Derek: She refuses to leave. So now I have to get a writ of assistance from the, get the sheriff out there, give her more time to leave, which took about another ten days. And in Wisconsin, as you know, it starts to get chilly in November. We've got a lot of exterior work to do and we need her gone. So I need the sheriff there. And I just stayed out of his way. He escorts her out of the property and he said, you can take some stuff out of the house, put it on the lawn and come back for later. Is being very nice to her. And I remember to this day I was on the phone, which is pretty common for me sitting in my truck and the cop comes up and he taps on my window and he says, Have you been downstairs yet? And I said, No, I haven't entered the house. I'm just staying out of your way. He says, You better go take a look. Well, I look at I get to the top of the stairs, hit the light switch. Lights don't work. So I take a flashlight. There's 16 inches of standing water in the basement wintertime. It's coming on winter.
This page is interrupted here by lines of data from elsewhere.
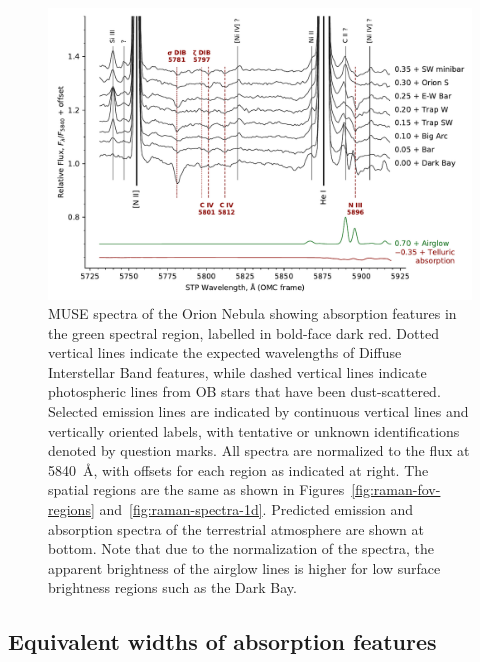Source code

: \documentclass[useAMS, usenatbib, a4paper]{mnras}
\begin{document}
\begin{figure}
  \centering
  \includegraphics[width=\linewidth]{figs/dib-orion-muse-1d-spectra}
  \caption{
    MUSE spectra of the Orion Nebula showing absorption features
    in the green spectral region,
    labelled in bold-face dark red.
    Dotted vertical lines indicate the expected wavelengths of
    Diffuse Interstellar Band features,
    while dashed vertical lines indicate
    photospheric lines from OB stars that have been dust-scattered. 
    Selected emission lines are indicated by continuous vertical lines
    and vertically oriented labels,
    with tentative or unknown identifications denoted by question marks.
    All spectra are normalized to the flux at \SI{5840}{\angstrom},
    with offsets for each region as indicated at right.
    The spatial regions are the same as shown in
    Figures~\ref{fig:raman-fov-regions} and~\ref{fig:raman-spectra-1d}.
    Predicted emission and absorption spectra of the terrestrial atmosphere
    are shown at bottom.
    Note that due to the normalization of the spectra,
    the apparent brightness of the airglow lines is higher for
    low surface brightness regions such as the Dark Bay.
  }
  \label{fig:dib-spectra}
\end{figure}

\subsection{Equivalent widths of absorption features}
\label{sec:equiv-widths-absorpt}
\end{document}
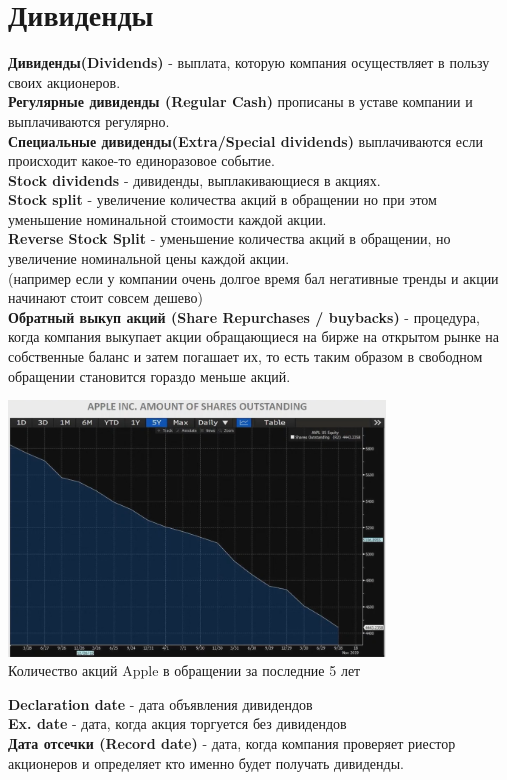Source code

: \documentclass{article}
\begin{document}
\section{Дивиденды}
{\bf Дивиденды(Dividends)} - выплата, которую компания осуществляет в пользу своих акционеров.\\
{\bf Регулярные дивиденды (Regular Cash)} прописаны в уставе компании и выплачиваются регулярно.\\
{\bf Специальные дивиденды(Extra/Special dividends)} выплачиваются если происходит какое-то единоразовое событие.\\
{\bf Stock dividends} - дивиденды, выплакивающиеся в акциях.\\
{\bf Stock split} - увеличение количества акций в обращении но при этом уменьшение номинальной стоимости каждой акции.\\
{\bf Reverse Stock Split} - уменьшение количества акций в обращении, но увеличение номинальной цены каждой акции.\\
(например если у компании очень долгое время бал негативные тренды и акции начинают стоит совсем дешево)\\
{\bf Обратный выкуп акций (Share Repurchases / buybacks)} - процедура, когда компания выкупает акции обращающиеся на бирже на открытом рынке на собственные баланс и затем погашает их, то есть таким образом в свободном обращении становится гораздо меньше акций.\\
\begin{center}
\includegraphics[width=0.75\textwidth]{Apple.png}\\
{Количество акций Apple в обращении за последние 5 лет}
\end{center}
{\bf Declaration date} - дата объявления дивидендов\\
{\bf Ex. date} - дата, когда акция торгуется без дивидендов\\
{\bf Дата отсечки (Record date)} - дата, когда компания проверяет риестор акционеров и определяет кто именно будет получать дивиденды.\\
\end{document}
Derek: Yeah. So I said to Gloria, as she's taking some of her treasures out of the house and I mean treasures, I said, when was the last time that this was pumped out? And then about two years, there's a pump set at the bottom of steps. It works, but they would burn out. Essentially, the house is sitting on a swamp and the sump pump, I found out later runs about every minute and a half. Holy smokes. So we've got six inches of water. And then as I get to the bottom of stairs, I'm just shining a. The whole basement is black mold. I mean, it's thick. Remember I said she had health problems? She's had asthma really bad. I wonder why. Oh, my gosh. So I'm looking around. The furnace is submerged in water. The water heater has floated, picked up and tipped over and ripped the wires out of the wall. It's on its own well and septic. So the well is submerged. The wiring for that and shorted out and has been for a long time.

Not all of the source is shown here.